Dataset entries:
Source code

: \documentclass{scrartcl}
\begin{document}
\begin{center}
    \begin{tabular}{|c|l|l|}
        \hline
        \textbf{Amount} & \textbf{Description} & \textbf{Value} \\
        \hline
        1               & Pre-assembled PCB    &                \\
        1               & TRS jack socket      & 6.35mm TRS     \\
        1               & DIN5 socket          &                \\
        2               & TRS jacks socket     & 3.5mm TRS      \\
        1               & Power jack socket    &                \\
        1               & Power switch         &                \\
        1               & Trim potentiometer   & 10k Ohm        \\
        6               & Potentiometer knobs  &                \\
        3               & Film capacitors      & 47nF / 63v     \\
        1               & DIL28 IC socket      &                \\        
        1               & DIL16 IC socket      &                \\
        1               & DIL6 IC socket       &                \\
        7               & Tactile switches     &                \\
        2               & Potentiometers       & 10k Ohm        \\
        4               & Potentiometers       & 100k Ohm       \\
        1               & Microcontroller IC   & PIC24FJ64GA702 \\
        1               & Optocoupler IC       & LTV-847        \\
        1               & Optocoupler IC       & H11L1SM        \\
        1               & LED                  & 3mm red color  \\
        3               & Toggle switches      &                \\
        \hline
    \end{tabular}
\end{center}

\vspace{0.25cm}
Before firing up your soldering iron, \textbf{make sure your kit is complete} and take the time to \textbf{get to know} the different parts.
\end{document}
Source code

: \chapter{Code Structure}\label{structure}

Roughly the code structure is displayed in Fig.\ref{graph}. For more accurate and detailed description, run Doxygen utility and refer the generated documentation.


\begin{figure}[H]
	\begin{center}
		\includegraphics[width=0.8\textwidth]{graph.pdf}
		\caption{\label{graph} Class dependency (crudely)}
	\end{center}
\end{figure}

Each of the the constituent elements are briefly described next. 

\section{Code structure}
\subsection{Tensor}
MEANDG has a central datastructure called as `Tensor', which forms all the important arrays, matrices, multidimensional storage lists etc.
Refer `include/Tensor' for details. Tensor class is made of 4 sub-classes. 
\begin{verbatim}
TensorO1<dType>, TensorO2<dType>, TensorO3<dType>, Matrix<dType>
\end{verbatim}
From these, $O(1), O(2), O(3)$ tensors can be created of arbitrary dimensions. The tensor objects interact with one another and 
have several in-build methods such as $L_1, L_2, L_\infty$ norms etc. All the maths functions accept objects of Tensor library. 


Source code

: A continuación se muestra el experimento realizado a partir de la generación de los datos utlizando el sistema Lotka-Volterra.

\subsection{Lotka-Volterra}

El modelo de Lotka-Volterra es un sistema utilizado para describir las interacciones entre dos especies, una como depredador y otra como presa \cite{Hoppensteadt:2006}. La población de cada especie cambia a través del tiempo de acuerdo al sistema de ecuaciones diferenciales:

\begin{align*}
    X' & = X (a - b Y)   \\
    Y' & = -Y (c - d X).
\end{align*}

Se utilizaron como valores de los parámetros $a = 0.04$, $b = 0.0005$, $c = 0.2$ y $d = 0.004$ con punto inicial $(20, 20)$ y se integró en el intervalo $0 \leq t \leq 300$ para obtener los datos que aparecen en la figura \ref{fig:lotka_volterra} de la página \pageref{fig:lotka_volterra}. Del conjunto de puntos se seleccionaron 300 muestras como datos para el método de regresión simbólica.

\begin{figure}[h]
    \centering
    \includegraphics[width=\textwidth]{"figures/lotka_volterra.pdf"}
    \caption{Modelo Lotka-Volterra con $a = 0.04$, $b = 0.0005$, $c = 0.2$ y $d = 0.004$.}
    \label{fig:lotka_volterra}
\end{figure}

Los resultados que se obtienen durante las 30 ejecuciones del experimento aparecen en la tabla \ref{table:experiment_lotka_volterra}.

TASK TO CARRY OUT. Reproduce verbatim the stretch of lines beginning with the one containing "El modelo de" and ending at the close of the entries above.

EXERCISE SOLUTION.
El modelo de Lotka-Volterra es un sistema utilizado para describir las interacciones entre dos especies, una como depredador y otra como presa \cite{Hoppensteadt:2006}. La población de cada especie cambia a través del tiempo de acuerdo al sistema de ecuaciones diferenciales:

\begin{align*}
    X' & = X (a - b Y)   \\
    Y' & = -Y (c - d X).
\end{align*}

Se utilizaron como valores de los parámetros $a = 0.04$, $b = 0.0005$, $c = 0.2$ y $d = 0.004$ con punto inicial $(20, 20)$ y se integró en el intervalo $0 \leq t \leq 300$ para obtener los datos que aparecen en la figura \ref{fig:lotka_volterra} de la página \pageref{fig:lotka_volterra}. Del conjunto de puntos se seleccionaron 300 muestras como datos para el método de regresión simbólica.

\begin{figure}[h]
    \centering
    \includegraphics[width=\textwidth]{"figures/lotka_volterra.pdf"}
    \caption{Modelo Lotka-Volterra con $a = 0.04$, $b = 0.0005$, $c = 0.2$ y $d = 0.004$.}
    \label{fig:lotka_volterra}
\end{figure}

Los resultados que se obtienen durante las 30 ejecuciones del experimento aparecen en la tabla \ref{table:experiment_lotka_volterra}.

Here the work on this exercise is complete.